● DESCRIPTION OF THE TASK
In the records that follow, count each line where the string "Caixa" occurs. Provide the total and no other text.

|---|

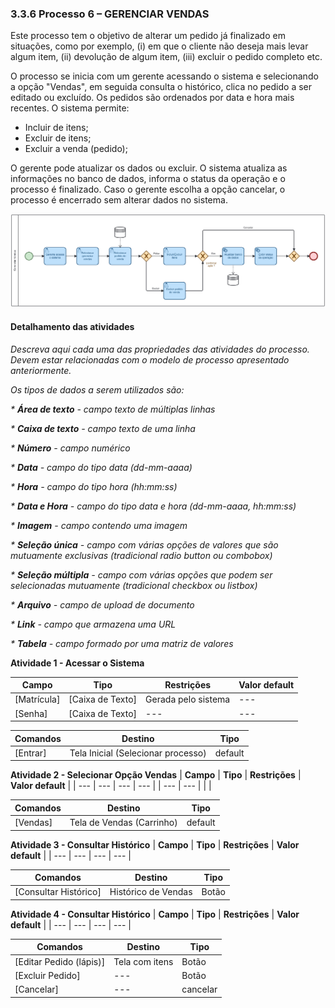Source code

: ### 3.3.6 Processo 6 – GERENCIAR VENDAS

Este processo tem o objetivo de alterar um pedido já finalizado em situações, como por exemplo, (i) em que o cliente não deseja mais levar algum item, (ii) devolução de algum item, (iii) excluir o pedido completo etc.

O processo se inicia com um gerente acessando o sistema e selecionando a opção "Vendas", em seguida consulta o histórico, clica no pedido a ser editado ou excluído. Os pedidos são ordenados por data e hora mais recentes. O sistema permite:
* Incluir de itens;
* Excluir de itens;
* Excluir a venda (pedido);

O gerente pode atualizar os dados ou excluir. O sistema atualiza as informações no banco de dados, informa o status da operação e o processo é finalizado. Caso o gerente escolha a opção cancelar, o processo é encerrado sem alterar dados no sistema.

![Gerenciar Vendas](../images/06-gerenciar-vendas.png "Gerenciar Vendas.")

#### Detalhamento das atividades

_Descreva aqui cada uma das propriedades das atividades do processo. 
Devem estar relacionadas com o modelo de processo apresentado anteriormente._

_Os tipos de dados a serem utilizados são:_

_* **Área de texto** - campo texto de múltiplas linhas_

_* **Caixa de texto** - campo texto de uma linha_

_* **Número** - campo numérico_

_* **Data** - campo do tipo data (dd-mm-aaaa)_

_* **Hora** - campo do tipo hora (hh:mm:ss)_

_* **Data e Hora** - campo do tipo data e hora (dd-mm-aaaa, hh:mm:ss)_

_* **Imagem** - campo contendo uma imagem_

_* **Seleção única** - campo com várias opções de valores que são mutuamente exclusivas (tradicional radio button ou combobox)_

_* **Seleção múltipla** - campo com várias opções que podem ser selecionadas mutuamente (tradicional checkbox ou listbox)_

_* **Arquivo** - campo de upload de documento_

_* **Link** - campo que armazena uma URL_

_* **Tabela** - campo formado por uma matriz de valores_

**Atividade 1 - Acessar o Sistema**

| **Campo**       | **Tipo**         | **Restrições**      | **Valor default** |
| ---             | ---              | ---                 | ---               |
| [Matrícula]     | [Caixa de Texto] | Gerada pelo sistema | ---     |
| [Senha]         | [Caixa de Texto] | --- | ---     |

| **Comandos**    |  **Destino**     | **Tipo**                 |
| ---             | ---              | ---                      |
| [Entrar]        | Tela Inicial (Selecionar processo)     | default      |


**Atividade 2 - Selecionar Opção Vendas**
| **Campo**       | **Tipo**         | **Restrições** | **Valor default** |
| ---             | ---              | ---            | ---               |
| --- | ---  |                |                   |

| **Comandos**       |  **Destino**                   | **Tipo**            |
| ---                | ---                            | ---                 |
| [Vendas]           | Tela de Vendas (Carrinho) | default  |


**Atividade 3 - Consultar Histórico**
| **Campo**       | **Tipo**         | **Restrições** | **Valor default** |
| ---             | ---              | ---            | ---               |

| **Comandos**         |  **Destino**                   | **Tipo**            |
| ---                  | ---                            | ---                 |
| [Consultar Histórico]| Histórico de Vendas |  Botão  |


**Atividade 4 - Consultar Histórico**
| **Campo**       | **Tipo**         | **Restrições** | **Valor default** |
| ---             | ---              | ---            | ---               |

| **Comandos**         |  **Destino**                   | **Tipo**            |
| ---                  | ---                            | ---                 |
| [Editar Pedido (lápis)] | Tela com itens              |  Botão  |
| [Excluir Pedido] | ---              |  Botão  |
| [Cancelar]       | ---              |  cancelar  |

|---|

● YOUR SOLUTION
3